Records from a data collection
● ● ● ● ● ● ●
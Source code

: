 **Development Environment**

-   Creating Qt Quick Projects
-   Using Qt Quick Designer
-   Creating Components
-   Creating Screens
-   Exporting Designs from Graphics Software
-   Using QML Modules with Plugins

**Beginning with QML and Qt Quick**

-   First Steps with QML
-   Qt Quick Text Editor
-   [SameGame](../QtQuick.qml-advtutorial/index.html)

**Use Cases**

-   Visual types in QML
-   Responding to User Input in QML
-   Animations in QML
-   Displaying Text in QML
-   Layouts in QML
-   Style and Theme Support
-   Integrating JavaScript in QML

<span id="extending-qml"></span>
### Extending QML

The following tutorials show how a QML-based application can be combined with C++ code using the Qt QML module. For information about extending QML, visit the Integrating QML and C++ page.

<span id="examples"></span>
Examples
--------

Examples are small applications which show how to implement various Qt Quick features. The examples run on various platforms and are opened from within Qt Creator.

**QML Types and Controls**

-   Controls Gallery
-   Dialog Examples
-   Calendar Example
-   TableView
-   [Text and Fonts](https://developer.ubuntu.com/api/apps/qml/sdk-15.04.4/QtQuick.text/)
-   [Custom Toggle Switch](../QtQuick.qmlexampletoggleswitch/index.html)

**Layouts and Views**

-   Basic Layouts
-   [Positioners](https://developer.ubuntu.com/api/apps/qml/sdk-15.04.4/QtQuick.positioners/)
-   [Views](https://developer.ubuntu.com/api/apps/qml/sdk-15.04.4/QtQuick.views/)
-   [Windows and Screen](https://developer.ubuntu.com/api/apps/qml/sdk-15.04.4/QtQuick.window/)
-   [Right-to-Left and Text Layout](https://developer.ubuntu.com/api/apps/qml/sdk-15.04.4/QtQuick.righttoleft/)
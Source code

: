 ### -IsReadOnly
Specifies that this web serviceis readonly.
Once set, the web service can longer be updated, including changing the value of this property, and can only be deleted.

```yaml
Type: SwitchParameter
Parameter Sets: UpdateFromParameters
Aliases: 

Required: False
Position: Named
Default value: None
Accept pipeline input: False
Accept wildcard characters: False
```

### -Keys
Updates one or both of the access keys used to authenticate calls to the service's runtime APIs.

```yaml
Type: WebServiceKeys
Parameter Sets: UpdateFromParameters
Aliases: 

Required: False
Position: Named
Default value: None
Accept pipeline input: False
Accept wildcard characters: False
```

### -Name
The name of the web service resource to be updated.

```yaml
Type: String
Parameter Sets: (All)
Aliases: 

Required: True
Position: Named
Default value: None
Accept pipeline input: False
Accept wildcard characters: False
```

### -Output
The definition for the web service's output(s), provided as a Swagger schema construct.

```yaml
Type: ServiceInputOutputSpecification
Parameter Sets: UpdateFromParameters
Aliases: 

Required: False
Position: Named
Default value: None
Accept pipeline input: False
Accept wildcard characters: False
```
● ● ● ● ● ● ●
> _What needs to be done_
The answer must be every line from the records above that contains the word "apps", copied out.

> _Reply_
-   [Text and Fonts](https://developer.ubuntu.com/api/apps/qml/sdk-15.04.4/QtQuick.text/)
-   [Positioners](https://developer.ubuntu.com/api/apps/qml/sdk-15.04.4/QtQuick.positioners/)
-   [Views](https://developer.ubuntu.com/api/apps/qml/sdk-15.04.4/QtQuick.views/)
-   [Windows and Screen](https://developer.ubuntu.com/api/apps/qml/sdk-15.04.4/QtQuick.window/)
-   [Right-to-Left and Text Layout](https://developer.ubuntu.com/api/apps/qml/sdk-15.04.4/QtQuick.righttoleft/)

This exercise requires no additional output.